> **Work to be completed**
Filter the material below down to the lines containing the word "logout".

━━━ Source material

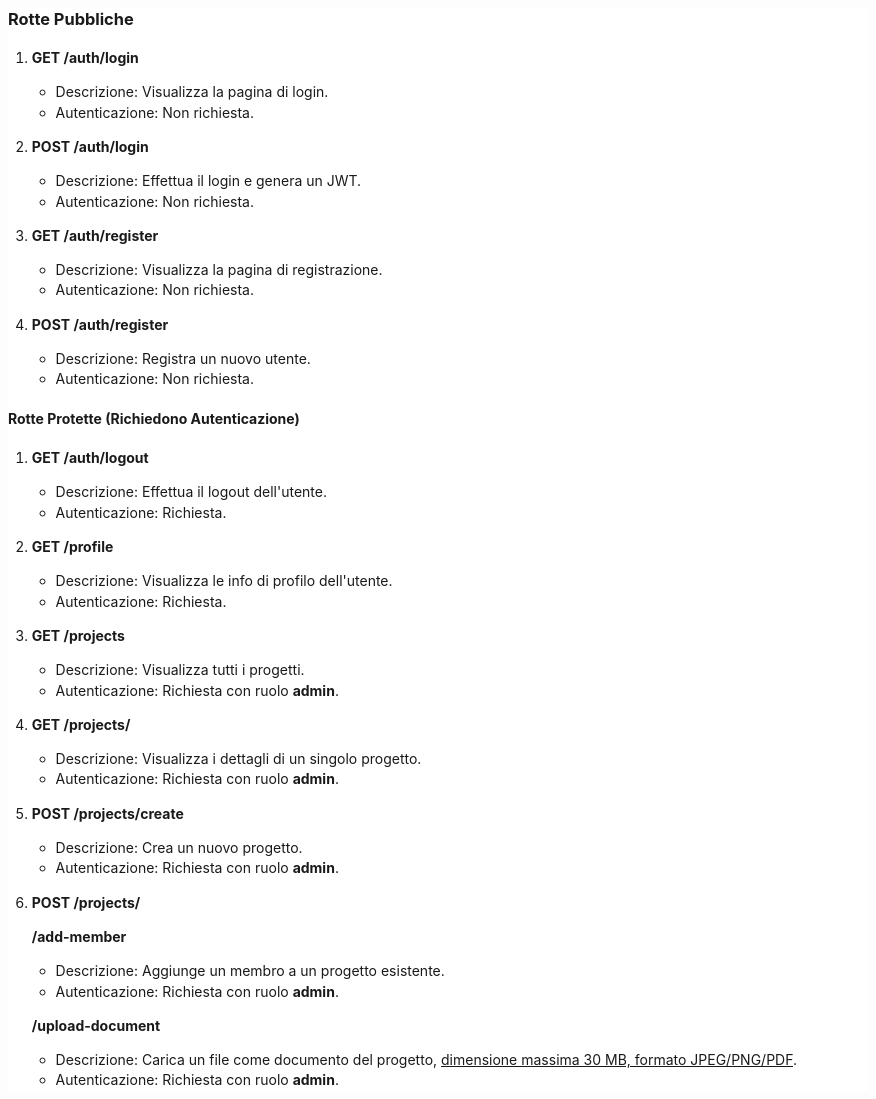 ### Rotte Pubbliche

1. **GET /auth/login**
   
   - Descrizione: Visualizza la pagina di login.
   - Autenticazione: Non richiesta.

2. **POST /auth/login**
   
   - Descrizione: Effettua il login e genera un JWT.
   - Autenticazione: Non richiesta.

3. **GET /auth/register**
   
   - Descrizione: Visualizza la pagina di registrazione.
   - Autenticazione: Non richiesta.

4. **POST /auth/register**
   
   - Descrizione: Registra un nuovo utente.
   - Autenticazione: Non richiesta.

#### Rotte Protette (Richiedono Autenticazione)

1. **GET /auth/logout**
   
   - Descrizione: Effettua il logout dell'utente.
   - Autenticazione: Richiesta.

2. **GET /profile**
   
   - Descrizione: Visualizza le info di profilo dell'utente.
   - Autenticazione: Richiesta.

3. **GET /projects**
   
   - Descrizione: Visualizza tutti i progetti.
   - Autenticazione: Richiesta con ruolo <b>admin</b>.

4. **GET /projects/**
   
   - Descrizione: Visualizza i dettagli di un singolo progetto.
   - Autenticazione: Richiesta con ruolo <b>admin</b>.

5. **POST /projects/create**
   
   - Descrizione: Crea un nuovo progetto.
   - Autenticazione: Richiesta con ruolo <b>admin</b>.

6. **POST /projects/**
   
   **/add-member**
   
   - Descrizione: Aggiunge un membro a un progetto esistente.
   - Autenticazione: Richiesta con ruolo <b>admin</b>.
   
   **/upload-document**
   
   - Descrizione: Carica un file come documento del progetto, <u>dimensione massima 30 MB, formato JPEG/PNG/PDF</u>.
   - Autenticazione: Richiesta con ruolo <b>admin</b>.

━━━━━━

> **Written response**
1. **GET /auth/logout**
   - Descrizione: Effettua il logout dell'utente.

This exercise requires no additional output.